Hands often function, in gendered contexts, as an allegory for female agency.  There are a number of classical allusions to woman losing their hands.  The statue of Athena, of course, is the first that comes to mind.  Shakespeare’s Titus Andronicus is another example where Titus’s daughter, Lavinia, has her tongue and hands cut off after being raped so that she cannot communicate the trauma she has experienced.  And in a somewhat different register, think of how the “hand” in Dorothea Lange’s Migrant Mother is the punctum  (or defining feature) of that image, calling attention to vulnerability.  Airbrush the hand out of the image (or accent the barely noticeable left hand reaching out in the photo’s lower right) and you have a very different effect.

Couple the visual allusion to female agency with the difficulty women have had being treated “seriously” and with some degree of stoicism, and you get pictures like those on the recent Hillary covers.  They are rather statuesque — more bust-like than social or animated.  If my hypothesis is right that the hand is both a sign of aggressive power (the fist) and a sign of sociality (the open hand), both put a female candidate in a tough situation.

From a visual standpoint, there is a pragmatic visual problem here that isn’t all that easy for Hillary to solve.

John Louis Lucaites is professor of in the department of communication and culture at Indiana University. John, along with Robert Hariman, are co-authors of the newly released No Caption Needed: Iconic Photographs, Public Culture, and Liberal Democracy.

(Obama image: Patrick Andrade for The New York Times.  June 2007.  nytimes.com)
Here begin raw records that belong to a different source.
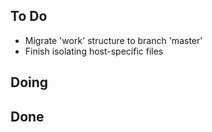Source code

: ## To Do

- Migrate 'work' structure to branch 'master'
- Finish isolating host-specific files

## Doing


## Done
Update 6/27/07 4:43 EST: To help address questions and comments that have come up in the discussion thread, I am posting a jpg featuring roughly the last 36 images of Hillary posted on the YahooNews wire, less duplicates.  I hope the thumbnails are legible enough to be of use.  The first 17 are from a very exclusive fundraiser, co-hosted and featuring an hour long talk by financier, Warren Buffet.  I have no idea if this setting/event is representative or not of the typical newswire stream.